By - Source: Tom's Guide US | B 16 comments

Talk about entering cyborg territory: a Canadian filmmaker says that he plans to install a mini camera in his prosthetic eye.

While it seems awkward to write about a man missing an eye, the idea of planting a camera into that empty eye-socket not only breathes in an aroma of science-fiction, but leads to the question of whether more individuals walking around in public--missing an eye no less--are watching us with those cleverly inconspicuous devices. In what may become a trend in the not-so-distant future, Canadian filmmaker Rob Spence, noted for his anti-surveillance documentaries, plans to actually install a mini camera into his prosthetic eye.

Why? According to Spence, to continue making documentaries while raising awareness about surveillance in society. Called The Eyeborg Project, Spence's "bionic eye" comprises of a mini-camera, a wireless transmitter, and a battery all mounted on a tiny circuit board. According to the press kit, Spence, 36, had his eye surgically removed after enduring ten years of pain; originally, the eye was badly damaged from a shotgun accident when he was 13. Now, living in Toronto, Canada as a filmmaker, Spence rallied the help of ex-engineer Kosta Grammatis and a team of ocularists, inventors, and engineering specialists to create the "bionic eye." 

Building the eye proved to be difficult in an engineering sense, thus Kosta Grammatis set out to discover and implement the smallest, lightest, power efficient technologies. Thus, the prosthetic eye features the world's smallest CMOS camera - 1.5mm square to be exact, or as Spence puts it, "small enough to be lost in a sneeze." The video signal transmits wirelessly, picked up by an external RF Transmitter smaller than the tip of a pencil eraser. The entire "bionic" package feeds off lithium polymer battery technology, however, Grammatis said that he hoped the data will be sent and recorded via a backpack in the future. In no way does the device connect to his nerves or brain.

"Originally the whole idea was to do a documentary about surveillance. I thought I would become a sort of super hero ... fighting for justice against surveillance," Spence told Reuters. "In Toronto there are 12,000 cameras. But the strange thing I discovered was that people don't care about the surveillance cameras, they were more concerned about me and my secret camera eye because they feel that is a worse invasion of their privacy."

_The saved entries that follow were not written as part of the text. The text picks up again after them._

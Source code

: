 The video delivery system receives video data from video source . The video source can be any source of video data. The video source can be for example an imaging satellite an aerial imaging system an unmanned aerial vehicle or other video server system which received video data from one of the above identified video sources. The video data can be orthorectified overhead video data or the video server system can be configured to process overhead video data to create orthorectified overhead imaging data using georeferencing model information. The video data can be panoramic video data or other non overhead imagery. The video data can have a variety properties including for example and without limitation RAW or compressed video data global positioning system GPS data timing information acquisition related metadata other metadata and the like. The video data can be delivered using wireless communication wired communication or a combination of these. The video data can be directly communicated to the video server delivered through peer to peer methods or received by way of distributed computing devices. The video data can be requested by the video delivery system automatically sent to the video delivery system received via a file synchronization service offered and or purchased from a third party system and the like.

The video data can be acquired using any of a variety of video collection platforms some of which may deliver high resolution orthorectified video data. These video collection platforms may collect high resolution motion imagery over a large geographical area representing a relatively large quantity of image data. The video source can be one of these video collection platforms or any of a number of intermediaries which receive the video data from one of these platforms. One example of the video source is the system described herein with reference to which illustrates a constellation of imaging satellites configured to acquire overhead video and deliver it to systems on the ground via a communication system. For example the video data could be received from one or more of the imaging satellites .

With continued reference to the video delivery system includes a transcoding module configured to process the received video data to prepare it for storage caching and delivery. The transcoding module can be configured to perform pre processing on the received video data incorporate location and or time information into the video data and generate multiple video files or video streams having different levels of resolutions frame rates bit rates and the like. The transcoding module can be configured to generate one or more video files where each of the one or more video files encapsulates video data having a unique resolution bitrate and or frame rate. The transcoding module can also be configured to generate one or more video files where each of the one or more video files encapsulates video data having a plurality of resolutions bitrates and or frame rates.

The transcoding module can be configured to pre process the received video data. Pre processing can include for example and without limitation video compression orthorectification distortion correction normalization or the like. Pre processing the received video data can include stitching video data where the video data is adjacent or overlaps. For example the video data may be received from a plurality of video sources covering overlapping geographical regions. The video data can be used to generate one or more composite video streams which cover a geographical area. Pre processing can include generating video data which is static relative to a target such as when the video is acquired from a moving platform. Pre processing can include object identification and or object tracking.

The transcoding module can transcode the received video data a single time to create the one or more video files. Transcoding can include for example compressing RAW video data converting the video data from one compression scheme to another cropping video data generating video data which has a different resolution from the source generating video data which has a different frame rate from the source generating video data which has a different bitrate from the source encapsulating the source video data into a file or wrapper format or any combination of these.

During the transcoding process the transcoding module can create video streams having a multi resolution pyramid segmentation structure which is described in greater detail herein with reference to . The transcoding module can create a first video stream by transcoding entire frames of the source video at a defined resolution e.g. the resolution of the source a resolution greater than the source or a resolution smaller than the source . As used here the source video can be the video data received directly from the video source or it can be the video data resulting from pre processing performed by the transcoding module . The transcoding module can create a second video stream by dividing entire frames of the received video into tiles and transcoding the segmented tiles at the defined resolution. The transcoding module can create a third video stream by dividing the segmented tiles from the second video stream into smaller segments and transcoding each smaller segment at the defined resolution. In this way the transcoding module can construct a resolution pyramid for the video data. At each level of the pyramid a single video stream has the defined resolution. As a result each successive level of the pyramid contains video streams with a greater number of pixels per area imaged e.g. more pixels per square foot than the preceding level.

Frankly, they are correct. Technologies that allow humans to enter private areas and record private situations -whether it's changing clothes or sorting through financial information- should be banned despite their overall purpose. While Spence claims that he has no intention to serve as a "life-caster," meaning to film himself and others in a "reality tv" setting, he reassured that the camera would be switched off when not needed. Still, how tempting would it be to just flick on the eye and silently record the woman's cleavage across the room?  Ultimately, Spence and Grammatis may be treading into dark territory, especially if the government gets a whiff of what the device can do.

Currently Spence is working on a documentary film about the Eyeborg Project and his experience of living with the bionic eye. Move over, Steve Austin.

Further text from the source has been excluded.